FIG. 9 shows one embodiment of a system for generating a multimedia data object in which the bitstreams are linked so as to make the multimedia data object browsable on a presenter interaction event-by-event basis. According to the system a real-time slide presentation is captured by a slide presentation capturer (block 90) so as to obtain an image signal 90A corresponding to the displayed slides and the presenter in front of the displayed slides and an audio signal 90B corresponding to the presenter's speech. The image signal 90A is coupled to a multimedia data object recorder (block 91) that functions to generate the plurality of bitstreams representing the real-time slide presentation. One of the bitstreams 91B is coupled to a first means for tracking location (block 92) within the bitstream. The bitstream corresponding to the symbolic representation of the presenter interaction 91A is coupled to a second means for detecting a presenter interaction within a slide (block 93) so as to detect the occurrence of a presenter interaction event during the presentation. Bitstream tracking information 92A and presenter interaction event information 93A is coupled to a third means for linking each detected presenter interaction with a corresponding tracked location within the audio bitstream (block 94). In one embodiment, the bitstream can be tracked using a counter such that the occurrence of an interaction event is linked to a specific time within the bitstream. Alternatively, the bitstream location can be tracked by tracking the amount of data stored such that the occurrence of the interaction event is linked to a specific location within a data file storing the bitstream. In one embodiment, the event is linked to the tracked location within the bitstream using a lookup table or index such that when the event bitstream is replayed and an interaction event is selected the location of the event is used to point to a look-up table storing tracked locations within the tracked bitstream to determine where to begin replaying the bitstream. It should be understood that in one embodiment blocks 92-94 can be embodied within the multimedia data object recorder 91 wherein event detection and bitstream tracking occurs while generating the multimedia data object.

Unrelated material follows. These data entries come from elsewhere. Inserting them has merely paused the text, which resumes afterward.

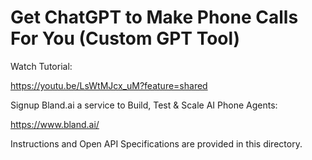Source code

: # Get ChatGPT to Make Phone Calls For You (Custom GPT Tool)

Watch Tutorial:

https://youtu.be/LsWtMJcx_uM?feature=shared

Signup Bland.ai a service to Build, Test & Scale AI Phone Agents:

https://www.bland.ai/

Instructions and Open API Specifications are provided in this directory.
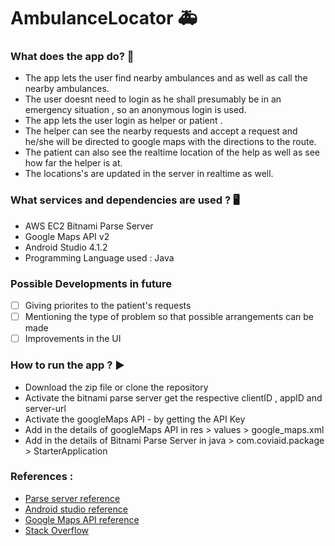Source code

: # AmbulanceLocator :ambulance:
### What does the app do? :iphone:
- The app lets the user find nearby ambulances and as well as call the nearby ambulances. 
- The user doesnt need to login as he shall presumably be in an emergency situation , so an anonymous login is used.
- The app lets the user login as helper or patient .
- The helper can see the nearby requests and accept a request and he/she will be directed to google maps with the directions to the route.
- The patient can also see the realtime location of the help as well as see how far the helper is at.
- The locations's are updated in the server in realtime as well.
### What services and dependencies are used ? :desktop_computer:
- AWS EC2 Bitnami Parse Server
- Google Maps API v2
- Android Studio 4.1.2
- Programming Language used : Java

### Possible Developments in future
- [ ]  Giving priorites to the patient's requests
- [ ]  Mentioning the type of problem so that possible arrangements can be made
- [ ]  Improvements in the UI 
### How to run the app ? :arrow_forward:
- Download the zip file or clone the repository 
- Activate the bitnami parse server get the respective clientID , appID and server-url
- Activate the googleMaps API - by getting the API Key
- Add in the details of googleMaps API in res > values > google_maps.xml
- Add in the details of Bitnami Parse Server in java > com.coviaid.package > StarterApplication
### References : 
- [Parse server reference](https://github.com/parse-community/Parse-SDK-Android)
- [Android studio reference](https://developer.android.com/)
- [Google Maps API reference](https://developers.google.com/maps)
- [Stack Overflow](https://stackoverflow.com)
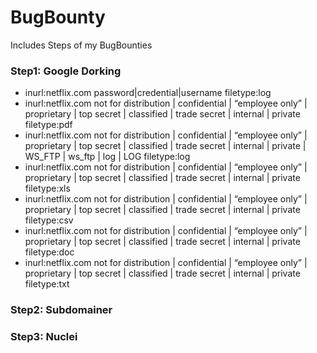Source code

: # BugBounty
Includes Steps of my BugBounties

### Step1: Google Dorking
- inurl:netflix.com password|credential|username filetype:log
- inurl:netflix.com not for distribution | confidential | “employee only” | proprietary | top secret | classified | trade secret | internal | private filetype:pdf
- inurl:netflix.com not for distribution | confidential | “employee only” | proprietary | top secret | classified | trade secret | internal | private | WS_FTP | ws_ftp | log | LOG filetype:log
- inurl:netflix.com not for distribution | confidential | “employee only” | proprietary | top secret | classified | trade secret | internal | private filetype:xls
- inurl:netflix.com not for distribution | confidential | “employee only” | proprietary | top secret | classified | trade secret | internal | private filetype:csv
- inurl:netflix.com not for distribution | confidential | “employee only” | proprietary | top secret | classified | trade secret | internal | private filetype:doc
- inurl:netflix.com not for distribution | confidential | “employee only” | proprietary | top secret | classified | trade secret | internal | private filetype:txt

### Step2: Subdomainer


### Step3: Nuclei
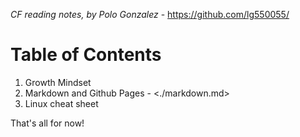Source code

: *CF reading notes, by Polo Gonzalez* - <https://github.com/lg550055/>

# Table of Contents

1. Growth Mindset
2. Markdown and Github Pages - <./markdown.md>
3. Linux cheat sheet

That's all for now!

FIG. 10 shows a method for recording a multimedia data object and for browsing the multimedia data object on a presenter interaction event-by-event basis. Initially, the real-time presentation is captured so as to obtain an image signal and an audio signal (block 101) representing the presentation. A multimedia data object is generated (block 102) including a plurality of bitstreams where at least one of the bitstreams corresponds to the symbolic representation of the presenter's interaction. The location of the one of the plurality of bitstreams other than the interaction bitstream is tracked (block 103). In addition, presenter interactions within the interaction bitstream are detected (block 104). In response to a detected interaction, the corresponding tracked location within the other bitstream is linked with the symbolic representation of the detected interaction (block 105). Upon browsing of the multimedia data object and selecting (block 106) a location of the symbolic representation of the detected interaction within a redisplayed slide, the other bitstream begins replaying at the tracked location within the audio bitstream.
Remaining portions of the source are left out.